Authors of malicious e-mails beware.
A team of researchers in Canada has developed a new and highly accurate technique to identify those who send anonymous e-mails. And best of all, the results can be used in a court of law—unlike most other methods of ascertaining e-mail authorship.
“For evidence to be admissible, investigators need to explain how they have reached their conclusions. Our method allows them to do this,” says study co-author Benjamin Fung, a professor of Information Systems Engineering at Concordia University in Montreal.

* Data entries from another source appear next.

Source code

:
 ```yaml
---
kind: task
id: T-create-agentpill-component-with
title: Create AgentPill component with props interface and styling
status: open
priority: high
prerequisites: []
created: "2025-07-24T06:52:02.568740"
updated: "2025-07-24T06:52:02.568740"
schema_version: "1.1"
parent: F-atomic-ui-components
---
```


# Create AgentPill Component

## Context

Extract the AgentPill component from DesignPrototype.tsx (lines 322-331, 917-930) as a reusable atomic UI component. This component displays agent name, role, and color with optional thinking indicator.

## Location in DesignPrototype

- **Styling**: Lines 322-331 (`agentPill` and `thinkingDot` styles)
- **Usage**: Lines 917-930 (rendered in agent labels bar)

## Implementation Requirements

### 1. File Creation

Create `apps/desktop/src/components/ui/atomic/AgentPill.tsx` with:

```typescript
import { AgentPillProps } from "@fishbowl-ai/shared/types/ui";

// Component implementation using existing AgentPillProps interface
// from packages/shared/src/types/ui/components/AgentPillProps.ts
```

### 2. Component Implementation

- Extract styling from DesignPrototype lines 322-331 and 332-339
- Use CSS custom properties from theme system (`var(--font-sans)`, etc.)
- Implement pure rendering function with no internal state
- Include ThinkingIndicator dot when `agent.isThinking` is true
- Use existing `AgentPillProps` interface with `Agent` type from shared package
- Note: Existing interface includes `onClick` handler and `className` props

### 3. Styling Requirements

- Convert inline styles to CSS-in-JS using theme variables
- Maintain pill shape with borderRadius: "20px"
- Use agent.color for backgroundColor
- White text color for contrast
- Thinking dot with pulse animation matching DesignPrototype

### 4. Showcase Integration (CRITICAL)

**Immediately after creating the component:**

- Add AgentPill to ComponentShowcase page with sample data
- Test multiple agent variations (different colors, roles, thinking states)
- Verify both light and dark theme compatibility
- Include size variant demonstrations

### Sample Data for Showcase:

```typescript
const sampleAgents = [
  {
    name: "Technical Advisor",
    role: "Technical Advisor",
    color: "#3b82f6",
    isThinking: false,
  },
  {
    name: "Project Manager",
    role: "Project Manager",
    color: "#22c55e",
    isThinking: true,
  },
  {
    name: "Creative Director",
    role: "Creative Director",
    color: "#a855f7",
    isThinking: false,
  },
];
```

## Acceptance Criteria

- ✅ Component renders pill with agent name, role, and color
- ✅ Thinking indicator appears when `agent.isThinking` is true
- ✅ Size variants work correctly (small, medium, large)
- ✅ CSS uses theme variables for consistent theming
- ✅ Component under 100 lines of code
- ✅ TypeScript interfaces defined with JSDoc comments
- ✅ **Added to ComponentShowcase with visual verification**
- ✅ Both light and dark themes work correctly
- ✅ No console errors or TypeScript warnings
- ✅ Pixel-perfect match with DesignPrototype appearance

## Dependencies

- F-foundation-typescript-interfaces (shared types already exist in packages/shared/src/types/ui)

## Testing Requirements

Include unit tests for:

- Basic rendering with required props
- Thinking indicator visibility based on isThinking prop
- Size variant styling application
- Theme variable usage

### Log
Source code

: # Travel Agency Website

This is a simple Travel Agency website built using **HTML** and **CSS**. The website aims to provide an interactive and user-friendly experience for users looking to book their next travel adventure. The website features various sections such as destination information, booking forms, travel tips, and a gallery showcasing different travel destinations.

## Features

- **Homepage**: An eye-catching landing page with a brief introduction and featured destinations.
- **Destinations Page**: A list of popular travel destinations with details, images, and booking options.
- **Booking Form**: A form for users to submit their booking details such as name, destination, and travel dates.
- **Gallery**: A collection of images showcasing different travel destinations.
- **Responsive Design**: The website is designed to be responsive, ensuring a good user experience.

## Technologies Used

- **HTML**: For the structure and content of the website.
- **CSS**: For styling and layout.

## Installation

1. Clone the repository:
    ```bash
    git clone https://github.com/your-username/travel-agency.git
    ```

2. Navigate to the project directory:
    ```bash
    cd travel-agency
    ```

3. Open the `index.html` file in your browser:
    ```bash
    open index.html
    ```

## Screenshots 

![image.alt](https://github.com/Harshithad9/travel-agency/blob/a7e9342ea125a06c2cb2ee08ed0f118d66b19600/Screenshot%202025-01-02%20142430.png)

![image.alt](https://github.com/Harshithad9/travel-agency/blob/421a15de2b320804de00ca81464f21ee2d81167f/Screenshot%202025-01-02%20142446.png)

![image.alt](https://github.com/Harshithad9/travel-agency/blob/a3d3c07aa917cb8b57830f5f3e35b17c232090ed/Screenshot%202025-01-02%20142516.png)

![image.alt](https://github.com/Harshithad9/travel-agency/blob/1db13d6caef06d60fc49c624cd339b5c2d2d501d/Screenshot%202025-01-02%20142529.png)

“The expert witness can actually pinpoint exactly what features in the e-mail make him believe that the person is the true author of the anonymous e-mail,” explains Fung, an expert in data mining—extracting useful, previously unknown knowledge from a large volume of raw data.
While police can use the IP address to locate the house or apartment where an e-mail originated, there may be many people living there. The Concordia researchers’ method provides an effective way to determine who exactly wrote the e-mails under investigation.
Based on techniques used in speech recognition and data mining, the method relies on the identification of repeated patterns such as typos or spelling errors—unique combinations of features that recur in a suspect’s e-mails.
After filtering out any patterns found in the e-mails of other suspects, the remaining patterns constitute the author’s “write-print”—a distinctive identifier, like a fingerprint.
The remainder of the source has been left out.